そしてその時左手にもつ神の本が静かに淡く輝きだしていた。
「私は私の目の前にいる彼のもの、ジュダーの命の灯火を打ち消すものなり。冥府より出でし地獄の業火よ、彼のものの魂を絡めとりその動きを封ぜよ」
「ちっ、その魔法は! ……があっ」
焦ったようにジュダーが言う。この反応ならもしかして効くかもしれない。続けよう。私の言うとおりに地獄の業火がジュダーの魂を絡めとリ焼いていく。
「そして冥府の王への供物とせよ。
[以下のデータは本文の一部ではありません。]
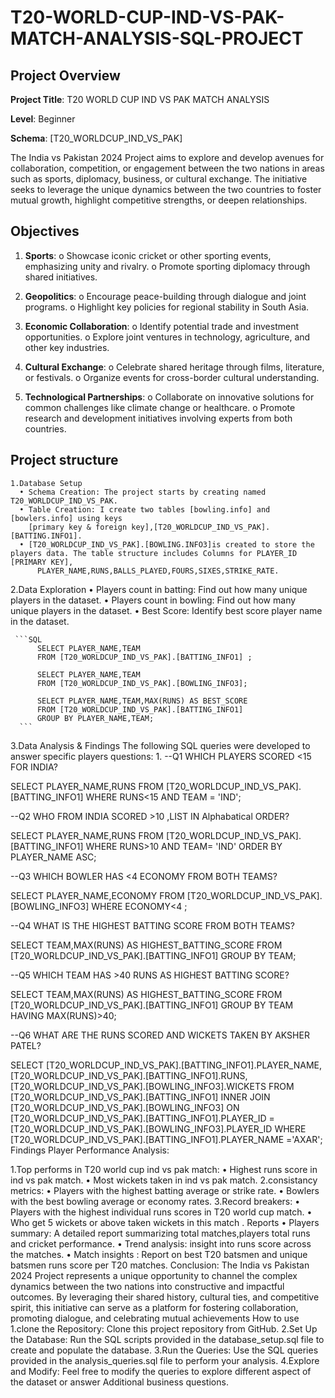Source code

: # T20-WORLD-CUP-IND-VS-PAK-MATCH-ANALYSIS-SQL-PROJECT

## Project Overview

**Project Title**: T20 WORLD CUP IND VS PAK MATCH ANALYSIS

**Level**: Beginner

**Schema**: [T20_WORLDCUP_IND_VS_PAK]

The India vs Pakistan 2024 Project aims to explore and develop avenues for collaboration, competition, or engagement between the two nations in areas such as sports, diplomacy, business, or cultural exchange. The initiative seeks to leverage the unique dynamics between the two countries to foster mutual growth, highlight competitive strengths, or deepen relationships.

## Objectives

   1.	**Sports**:
     o	Showcase iconic cricket or other sporting events, emphasizing unity and rivalry.
     o	Promote sporting diplomacy through shared initiatives.

   2.	**Geopolitics**:
     o	Encourage peace-building through dialogue and joint programs.
     o	Highlight key policies for regional stability in South Asia.

   3.	**Economic Collaboration**:
     o	Identify potential trade and investment opportunities.
     o	Explore joint ventures in technology, agriculture, and other key industries.

   4.	**Cultural Exchange**:
     o	Celebrate shared heritage through films, literature, or festivals.
     o	Organize events for cross-border cultural understanding.

   5.	**Technological Partnerships**:
     o	Collaborate on innovative solutions for common challenges like climate change or healthcare.
     o	Promote research and development initiatives involving experts from both countries.

## Project structure

    1.Database Setup
      •	Schema Creation: The project starts by creating named T20_WORLDCUP_IND_VS_PAK.
      •	Table Creation: I create two tables [bowling.info] and [bowlers.info] using keys
        [primary key & foreign key],[T20_WORLDCUP_IND_VS_PAK].[BATTING.INFO1].
      •	[T20_WORLDCUP_IND_VS_PAK].[BOWLING.INFO3]is created to store the players data. The table structure includes Columns for PLAYER_ID [PRIMARY KEY], 
          PLAYER_NAME,RUNS,BALLS_PLAYED,FOURS,SIXES,STRIKE_RATE.   

   2.Data Exploration
     •	Players count in batting: Find out how many unique players in the dataset.
     •	Players count in bowling: Find out how many unique players in the dataset.
     •	Best Score: Identify best score player name in the dataset.
     
     ```SQL
          SELECT PLAYER_NAME,TEAM 
          FROM [T20_WORLDCUP_IND_VS_PAK].[BATTING_INFO1] ;

          SELECT PLAYER_NAME,TEAM 
          FROM [T20_WORLDCUP_IND_VS_PAK].[BOWLING_INFO3];

          SELECT PLAYER_NAME,TEAM,MAX(RUNS) AS BEST_SCORE 
          FROM [T20_WORLDCUP_IND_VS_PAK].[BATTING_INFO1] 
          GROUP BY PLAYER_NAME,TEAM;
      ```
   


   3.Data Analysis & Findings
      The following SQL queries were developed to answer specific players questions:
          1. --Q1 WHICH PLAYERS SCORED <15 FOR INDIA?

SELECT PLAYER_NAME,RUNS FROM [T20_WORLDCUP_IND_VS_PAK].[BATTING_INFO1]
WHERE RUNS<15 AND TEAM = 'IND';


--Q2 WHO FROM INDIA SCORED >10 ,LIST IN Alphabatical ORDER?

SELECT PLAYER_NAME,RUNS FROM [T20_WORLDCUP_IND_VS_PAK].[BATTING_INFO1]
WHERE RUNS>10 AND TEAM= 'IND'
ORDER BY PLAYER_NAME ASC;


--Q3 WHICH BOWLER HAS <4 ECONOMY FROM BOTH TEAMS?

SELECT PLAYER_NAME,ECONOMY FROM [T20_WORLDCUP_IND_VS_PAK].[BOWLING_INFO3]
WHERE ECONOMY<4 ;


--Q4 WHAT IS THE HIGHEST BATTING SCORE FROM BOTH TEAMS?

SELECT TEAM,MAX(RUNS) AS HIGHEST_BATTING_SCORE 
FROM [T20_WORLDCUP_IND_VS_PAK].[BATTING_INFO1]
GROUP BY TEAM;

--Q5 WHICH TEAM HAS >40 RUNS AS HIGHEST BATTING SCORE? 

SELECT TEAM,MAX(RUNS) AS HIGHEST_BATTING_SCORE 
FROM [T20_WORLDCUP_IND_VS_PAK].[BATTING_INFO1]
GROUP BY TEAM HAVING MAX(RUNS)>40;
 
--Q6 WHAT ARE THE RUNS SCORED AND WICKETS TAKEN BY AKSHER PATEL?

SELECT [T20_WORLDCUP_IND_VS_PAK].[BATTING_INFO1].PLAYER_NAME,
[T20_WORLDCUP_IND_VS_PAK].[BATTING_INFO1].RUNS,
[T20_WORLDCUP_IND_VS_PAK].[BOWLING_INFO3].WICKETS 
FROM [T20_WORLDCUP_IND_VS_PAK].[BATTING_INFO1]
INNER JOIN [T20_WORLDCUP_IND_VS_PAK].[BOWLING_INFO3]
ON [T20_WORLDCUP_IND_VS_PAK].[BATTING_INFO1].PLAYER_ID =
[T20_WORLDCUP_IND_VS_PAK].[BOWLING_INFO3].PLAYER_ID
WHERE [T20_WORLDCUP_IND_VS_PAK].[BATTING_INFO1].PLAYER_NAME ='AXAR';
Findings Player Performance Analysis:

   1.Top performs in T20 world cup ind vs pak match: 
•	Highest runs score in ind vs pak match.
•	Most wickets taken in ind vs pak match.
   2.consistancy metrics:
•	Players with the highest batting average or strike rate.
•	Bowlers with the best bowling average or economy rates.
   3.Record breakers:
•	Players with the highest individual runs scores in T20 world cup match.
•	Who get 5 wickets or above taken wickets in this match .
  Reports
•	Players summary: A detailed  report summarizing  total matches,players total runs and cricket performance.
•	Trend analysis: insight into runs score across the matches.
•	Match insights : Report on best T20 batsmen and unique batsmen runs score per T20  matches.
Conclusion:
The India vs Pakistan 2024 Project represents a unique opportunity to channel the complex dynamics between the two nations into constructive and impactful outcomes. By leveraging their shared history, cultural ties, and competitive spirit, this initiative can serve as a platform for fostering collaboration, promoting dialogue, and celebrating mutual achievements
How to use
1.clone the Repository: Clone this project repository from GitHub.
2.Set Up the Database: Run the SQL scripts provided in the database_setup.sql file to create and populate the database.
3.Run the Queries: Use the SQL queries provided in the analysis_queries.sql file to perform your analysis.
4.Explore and Modify: Feel free to modify the queries to explore different aspect of the dataset or answer
Additional business questions.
私の動きを邪魔する者は何人たりとも許されず、それをするものは愚かなり」
「やめ、ろお……っ」
「今、ここで朽ち果てよ……キリト!」
叫んだ瞬間、すさまじい風が私の後方から吹く。
その風はうねりながらジュダー目掛けて飛んでいった。ジュダーの体を包み込むようにして燃え盛る地獄の業火と共に、次第に地面へと滲みこむようにじわじわと下がっていく。
「ぐああぁ……おのれ佳奈っ、俺に死の魔法だと。そんなもの効くわけが……があ、あ」
「効いてもらわないと困るの。私はあんたを倒して本棚に入れて、そして、元の世界に帰るんだからっ」
そう強く願うように言ったその時、ぱああ、と神の本が強く光りだした。